At the end of the school year, I sat him down and explained to him that we don't have much money in the summertime. He knows that Dada doesn't have to work two jobs for a little bit, but he also knows Dada is still going to work every day (and for far too long, considering his 100 mile round-trip daily commute), so things were still a bit foggy for him. I explained that the extra things that we usually get to do and buy won't be happening for a couple months. Instead of going to the "dinosaur museum," we'll go see the free puppet show at the library. Instead of hitting the "craft store" once a week, we'll hit the library for their free craft day. We won't be able to buy movies on iTunes, we won't have pizza on Friday night, we won't be able to go here or there. We'll still have fun, it just won't be all the same fun and maybe not as much of the bigger excursions or buys.

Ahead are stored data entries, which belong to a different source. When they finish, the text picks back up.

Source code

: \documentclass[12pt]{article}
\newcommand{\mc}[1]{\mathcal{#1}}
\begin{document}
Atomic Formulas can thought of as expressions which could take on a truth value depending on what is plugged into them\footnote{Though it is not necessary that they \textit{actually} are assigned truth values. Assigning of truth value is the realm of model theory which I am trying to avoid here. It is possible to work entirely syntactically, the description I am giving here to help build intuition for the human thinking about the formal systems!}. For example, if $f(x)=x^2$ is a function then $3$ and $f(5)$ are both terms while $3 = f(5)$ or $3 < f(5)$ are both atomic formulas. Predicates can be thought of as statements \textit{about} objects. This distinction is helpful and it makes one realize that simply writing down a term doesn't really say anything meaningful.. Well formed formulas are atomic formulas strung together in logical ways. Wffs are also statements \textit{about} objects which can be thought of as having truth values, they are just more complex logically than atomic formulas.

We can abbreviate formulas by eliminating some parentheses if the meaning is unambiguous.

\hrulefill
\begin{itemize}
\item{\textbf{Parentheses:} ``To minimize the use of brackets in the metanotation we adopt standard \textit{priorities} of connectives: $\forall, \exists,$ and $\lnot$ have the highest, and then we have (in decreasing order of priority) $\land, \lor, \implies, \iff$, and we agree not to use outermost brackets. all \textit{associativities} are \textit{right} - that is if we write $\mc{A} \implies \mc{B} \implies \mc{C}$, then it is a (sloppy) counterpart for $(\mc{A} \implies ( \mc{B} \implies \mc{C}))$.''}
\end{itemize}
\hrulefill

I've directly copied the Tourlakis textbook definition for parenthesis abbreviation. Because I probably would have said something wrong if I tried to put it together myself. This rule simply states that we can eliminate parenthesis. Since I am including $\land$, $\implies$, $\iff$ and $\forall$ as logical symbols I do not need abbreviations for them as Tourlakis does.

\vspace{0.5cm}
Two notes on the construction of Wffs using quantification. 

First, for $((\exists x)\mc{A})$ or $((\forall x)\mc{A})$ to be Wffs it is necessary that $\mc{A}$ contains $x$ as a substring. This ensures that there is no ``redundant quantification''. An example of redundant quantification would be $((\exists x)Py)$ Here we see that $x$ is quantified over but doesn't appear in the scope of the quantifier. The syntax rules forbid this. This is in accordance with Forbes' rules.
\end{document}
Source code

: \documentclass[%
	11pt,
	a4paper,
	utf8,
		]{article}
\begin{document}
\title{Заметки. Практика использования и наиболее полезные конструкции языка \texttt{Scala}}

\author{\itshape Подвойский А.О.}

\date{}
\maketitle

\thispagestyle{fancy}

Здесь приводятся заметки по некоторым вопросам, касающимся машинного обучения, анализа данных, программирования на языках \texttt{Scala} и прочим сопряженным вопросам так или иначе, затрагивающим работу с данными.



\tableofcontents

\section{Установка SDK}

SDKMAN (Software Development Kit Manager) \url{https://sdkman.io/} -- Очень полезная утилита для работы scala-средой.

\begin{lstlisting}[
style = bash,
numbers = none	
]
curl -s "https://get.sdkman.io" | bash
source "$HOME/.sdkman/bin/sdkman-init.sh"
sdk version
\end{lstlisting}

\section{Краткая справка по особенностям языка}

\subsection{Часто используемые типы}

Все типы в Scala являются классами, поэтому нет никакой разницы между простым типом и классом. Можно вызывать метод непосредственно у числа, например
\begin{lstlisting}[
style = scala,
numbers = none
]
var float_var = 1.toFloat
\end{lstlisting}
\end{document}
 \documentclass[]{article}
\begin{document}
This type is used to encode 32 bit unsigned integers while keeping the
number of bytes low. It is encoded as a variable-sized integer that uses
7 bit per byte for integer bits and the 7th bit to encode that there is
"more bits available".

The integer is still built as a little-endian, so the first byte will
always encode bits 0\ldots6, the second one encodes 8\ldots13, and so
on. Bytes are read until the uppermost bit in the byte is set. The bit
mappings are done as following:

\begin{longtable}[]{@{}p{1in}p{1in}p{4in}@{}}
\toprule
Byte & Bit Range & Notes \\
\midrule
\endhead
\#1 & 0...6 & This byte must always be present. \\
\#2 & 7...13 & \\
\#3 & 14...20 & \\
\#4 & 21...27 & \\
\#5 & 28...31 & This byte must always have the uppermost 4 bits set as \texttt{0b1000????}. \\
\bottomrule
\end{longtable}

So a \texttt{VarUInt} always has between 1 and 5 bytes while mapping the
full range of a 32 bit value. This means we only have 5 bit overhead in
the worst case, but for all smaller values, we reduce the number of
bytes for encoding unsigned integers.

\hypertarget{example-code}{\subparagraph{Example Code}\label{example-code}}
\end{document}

His reaction? "OK." That was it. I was honest with him. I was real with him. He was OK with that.
He forgets sometimes. He's four. I remind him and he goes right back to being OK with it. "Oh, ya, I forgot," as he scurries off to find another way to entertain himself.
The point? Just be forthright with kids. They can handle it. They get it. They aren't as selfish as we make them out to be. In fact, they're pretty cool.
I'd write more, but my son has just started building a "tall, tall tower" out of the couch cushions (for free) and, according to him, he needs help stabilizing it. Free fun, learning, and bonding, comin' up!